Do immunotherapies work in breast or ovarian cancer?
“Generally, we know that breast cancer is less likely to have immune cells as a part of the cancer, but we've got what we call biomarkers as a way of predicting whether women will respond to these immune treatments or not. These include our histopathologists looking under a microscope to see if there are populations of immune cells in particular breast cancer, as well as doing some gene sequencing to see if there is a higher number of mutations.”

Can these biomarkers be used in some of the rarer cases of breast cancer?
“Yes, by using these predictive markers with the rare subtypes of breast cancer, called triple-negative breast cancers (TNBC), we've now actually got a targeted treatment. As these kinds of cancers are negative for estrogen, progesterone, and HER2, we never had treatment for them, but we can now say have a targeted treatment in the fact that in a certain percentage of them we can use immunotherapy, with some effect.”

Are there any downsides to personalised treatment for breast and ovarian cancer?
“The downside of personalised treatment, I guess, is if you're that piece of the jigsaw puzzle that doesn't quite fit the characteristics or the biomarkers, we need to predict response to these targeted treatments; then it can be challenging.
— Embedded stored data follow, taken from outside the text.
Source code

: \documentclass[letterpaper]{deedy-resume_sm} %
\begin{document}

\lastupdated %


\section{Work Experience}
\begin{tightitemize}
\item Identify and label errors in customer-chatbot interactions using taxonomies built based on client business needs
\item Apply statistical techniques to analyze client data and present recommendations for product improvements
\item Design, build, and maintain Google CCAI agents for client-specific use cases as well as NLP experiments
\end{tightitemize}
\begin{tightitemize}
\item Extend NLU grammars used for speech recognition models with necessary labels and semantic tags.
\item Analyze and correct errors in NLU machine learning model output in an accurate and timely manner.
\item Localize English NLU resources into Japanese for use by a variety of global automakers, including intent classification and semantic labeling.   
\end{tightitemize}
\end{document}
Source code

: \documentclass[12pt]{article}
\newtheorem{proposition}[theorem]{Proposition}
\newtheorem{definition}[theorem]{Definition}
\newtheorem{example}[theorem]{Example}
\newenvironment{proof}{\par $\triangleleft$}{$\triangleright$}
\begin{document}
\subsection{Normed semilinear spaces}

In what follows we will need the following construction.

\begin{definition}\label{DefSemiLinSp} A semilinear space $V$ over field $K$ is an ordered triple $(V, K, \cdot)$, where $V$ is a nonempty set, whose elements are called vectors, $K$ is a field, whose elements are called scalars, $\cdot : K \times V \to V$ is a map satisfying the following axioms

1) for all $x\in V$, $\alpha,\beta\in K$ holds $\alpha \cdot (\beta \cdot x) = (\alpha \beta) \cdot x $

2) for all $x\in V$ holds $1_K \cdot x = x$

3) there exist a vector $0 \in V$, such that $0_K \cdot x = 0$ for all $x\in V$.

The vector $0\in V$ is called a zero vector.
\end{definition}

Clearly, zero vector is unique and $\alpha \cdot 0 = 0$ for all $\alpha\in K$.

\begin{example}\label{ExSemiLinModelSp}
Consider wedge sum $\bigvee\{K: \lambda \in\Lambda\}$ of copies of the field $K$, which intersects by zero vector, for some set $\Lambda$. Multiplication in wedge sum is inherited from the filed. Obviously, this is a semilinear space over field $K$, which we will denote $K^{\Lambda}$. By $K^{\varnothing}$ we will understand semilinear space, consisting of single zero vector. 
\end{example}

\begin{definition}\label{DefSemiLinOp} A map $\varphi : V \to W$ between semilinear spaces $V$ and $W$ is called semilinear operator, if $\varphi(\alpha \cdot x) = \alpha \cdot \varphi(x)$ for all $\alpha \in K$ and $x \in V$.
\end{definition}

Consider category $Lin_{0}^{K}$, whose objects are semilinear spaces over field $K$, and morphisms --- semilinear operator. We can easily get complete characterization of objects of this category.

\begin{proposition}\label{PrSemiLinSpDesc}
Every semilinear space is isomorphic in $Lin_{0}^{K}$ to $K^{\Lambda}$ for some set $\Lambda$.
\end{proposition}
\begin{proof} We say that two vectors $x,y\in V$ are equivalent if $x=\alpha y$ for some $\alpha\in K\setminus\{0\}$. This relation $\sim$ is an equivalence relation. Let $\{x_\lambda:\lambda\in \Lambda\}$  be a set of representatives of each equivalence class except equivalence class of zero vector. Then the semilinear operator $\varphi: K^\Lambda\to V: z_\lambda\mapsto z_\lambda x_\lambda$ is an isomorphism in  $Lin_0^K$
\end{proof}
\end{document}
However, I think using biomarkers is really important in any case, as it allows us to predict who's going to benefit from these often quite expensive treatments and who aren't.”

What can we expect from this kind of treatment in the future?
“So the big thing recently has been understanding that PARP inhibitors – which target DNA damage repair – are particularly important in patients who have hereditary or underlying familial causes for their breast cancer; particularly in women with BRCA1 and BRCA2 mutations. The evidence is very strong for ovarian cancer as well. We have evidence with metastatic (stage IV) breast cancer, when we are in the second- or third-line treatment of women with BRCA mutations, that giving these tablet PARP inhibitors is better than physician's choice chemotherapy. This is really exciting and that's something that's fairly new as well.

The other shift we've seen more recently is the trend towards using neoadjuvant chemotherapy (before surgery) in women with HER2 positive and triple-negative breast cancer or in women with slightly more aggressive or regionally advanced estrogen receptor-positive breast cancer. This gives us the capacity to downgrade the patient's cancers to make them more surgically operable, and it gives us individual insight into the biology of patient cancers. This allows us to specifically prognosticate patient cancers, so if patients respond really well to neoadjuvant treatment, they're more likely to be better long-term survivors of their breast cancer, with a lower risk of recurrence.

A patient's response to neoadjuvant treatment also dictates what we give them in the adjutant setting or the post-surgery setting in both HER2 positive and triple-negative breast cancer, which has really, really exciting. So we're using pre-surgical treatment to personalise treatment and I think that's pretty cool. That's pretty much the bread and butter of my clinical practice and I’m very excited about what it means for cancer patients in the future.”